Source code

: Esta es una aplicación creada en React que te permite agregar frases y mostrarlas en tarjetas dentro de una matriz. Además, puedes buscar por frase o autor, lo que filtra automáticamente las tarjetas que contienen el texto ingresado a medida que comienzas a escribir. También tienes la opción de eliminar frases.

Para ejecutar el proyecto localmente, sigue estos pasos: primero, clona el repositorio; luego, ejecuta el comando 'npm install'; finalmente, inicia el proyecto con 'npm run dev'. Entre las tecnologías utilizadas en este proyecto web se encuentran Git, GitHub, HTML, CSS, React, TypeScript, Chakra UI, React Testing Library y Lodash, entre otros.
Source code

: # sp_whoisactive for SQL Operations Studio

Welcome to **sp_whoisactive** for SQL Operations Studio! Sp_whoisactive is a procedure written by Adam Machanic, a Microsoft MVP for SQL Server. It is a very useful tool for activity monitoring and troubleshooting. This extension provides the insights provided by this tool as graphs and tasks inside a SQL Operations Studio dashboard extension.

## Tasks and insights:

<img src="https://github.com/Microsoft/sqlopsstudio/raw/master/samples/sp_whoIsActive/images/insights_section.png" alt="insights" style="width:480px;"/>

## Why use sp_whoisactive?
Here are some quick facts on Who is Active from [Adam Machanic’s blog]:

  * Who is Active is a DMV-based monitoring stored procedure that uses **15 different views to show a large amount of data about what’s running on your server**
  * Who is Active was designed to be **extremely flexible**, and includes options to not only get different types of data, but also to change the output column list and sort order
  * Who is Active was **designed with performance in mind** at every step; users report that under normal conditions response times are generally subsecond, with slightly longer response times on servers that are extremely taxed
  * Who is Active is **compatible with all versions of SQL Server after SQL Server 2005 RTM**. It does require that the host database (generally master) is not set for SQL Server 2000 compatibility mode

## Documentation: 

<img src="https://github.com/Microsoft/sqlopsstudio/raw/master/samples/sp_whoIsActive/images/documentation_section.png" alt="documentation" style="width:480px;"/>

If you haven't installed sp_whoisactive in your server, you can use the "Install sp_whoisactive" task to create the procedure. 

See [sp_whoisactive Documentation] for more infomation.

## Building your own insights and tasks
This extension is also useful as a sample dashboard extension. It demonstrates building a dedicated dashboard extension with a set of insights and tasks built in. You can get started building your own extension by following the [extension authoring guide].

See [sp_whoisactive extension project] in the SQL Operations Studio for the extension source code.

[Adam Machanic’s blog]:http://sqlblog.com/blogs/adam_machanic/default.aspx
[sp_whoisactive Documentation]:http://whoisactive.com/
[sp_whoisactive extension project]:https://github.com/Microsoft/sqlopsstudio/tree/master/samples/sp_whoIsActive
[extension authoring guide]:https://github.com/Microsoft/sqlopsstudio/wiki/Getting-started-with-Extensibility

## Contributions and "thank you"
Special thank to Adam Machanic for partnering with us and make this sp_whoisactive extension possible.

▬▬▬

The response should consist of all the entries, reproduced word for word.

Source code

: Esta es una aplicación creada en React que te permite agregar frases y mostrarlas en tarjetas dentro de una matriz. Además, puedes buscar por frase o autor, lo que filtra automáticamente las tarjetas que contienen el texto ingresado a medida que comienzas a escribir. También tienes la opción de eliminar frases.

Para ejecutar el proyecto localmente, sigue estos pasos: primero, clona el repositorio; luego, ejecuta el comando 'npm install'; finalmente, inicia el proyecto con 'npm run dev'. Entre las tecnologías utilizadas en este proyecto web se encuentran Git, GitHub, HTML, CSS, React, TypeScript, Chakra UI, React Testing Library y Lodash, entre otros.
Source code

: # sp_whoisactive for SQL Operations Studio

Welcome to **sp_whoisactive** for SQL Operations Studio! Sp_whoisactive is a procedure written by Adam Machanic, a Microsoft MVP for SQL Server. It is a very useful tool for activity monitoring and troubleshooting. This extension provides the insights provided by this tool as graphs and tasks inside a SQL Operations Studio dashboard extension.

## Tasks and insights:

<img src="https://github.com/Microsoft/sqlopsstudio/raw/master/samples/sp_whoIsActive/images/insights_section.png" alt="insights" style="width:480px;"/>

## Why use sp_whoisactive?
Here are some quick facts on Who is Active from [Adam Machanic’s blog]:

  * Who is Active is a DMV-based monitoring stored procedure that uses **15 different views to show a large amount of data about what’s running on your server**
  * Who is Active was designed to be **extremely flexible**, and includes options to not only get different types of data, but also to change the output column list and sort order
  * Who is Active was **designed with performance in mind** at every step; users report that under normal conditions response times are generally subsecond, with slightly longer response times on servers that are extremely taxed
  * Who is Active is **compatible with all versions of SQL Server after SQL Server 2005 RTM**. It does require that the host database (generally master) is not set for SQL Server 2000 compatibility mode

## Documentation: 

<img src="https://github.com/Microsoft/sqlopsstudio/raw/master/samples/sp_whoIsActive/images/documentation_section.png" alt="documentation" style="width:480px;"/>

If you haven't installed sp_whoisactive in your server, you can use the "Install sp_whoisactive" task to create the procedure. 

See [sp_whoisactive Documentation] for more infomation.

## Building your own insights and tasks
This extension is also useful as a sample dashboard extension. It demonstrates building a dedicated dashboard extension with a set of insights and tasks built in. You can get started building your own extension by following the [extension authoring guide].

See [sp_whoisactive extension project] in the SQL Operations Studio for the extension source code.

[Adam Machanic’s blog]:http://sqlblog.com/blogs/adam_machanic/default.aspx
[sp_whoisactive Documentation]:http://whoisactive.com/
[sp_whoisactive extension project]:https://github.com/Microsoft/sqlopsstudio/tree/master/samples/sp_whoIsActive
[extension authoring guide]:https://github.com/Microsoft/sqlopsstudio/wiki/Getting-started-with-Extensibility

## Contributions and "thank you"
Special thank to Adam Machanic for partnering with us and make this sp_whoisactive extension possible.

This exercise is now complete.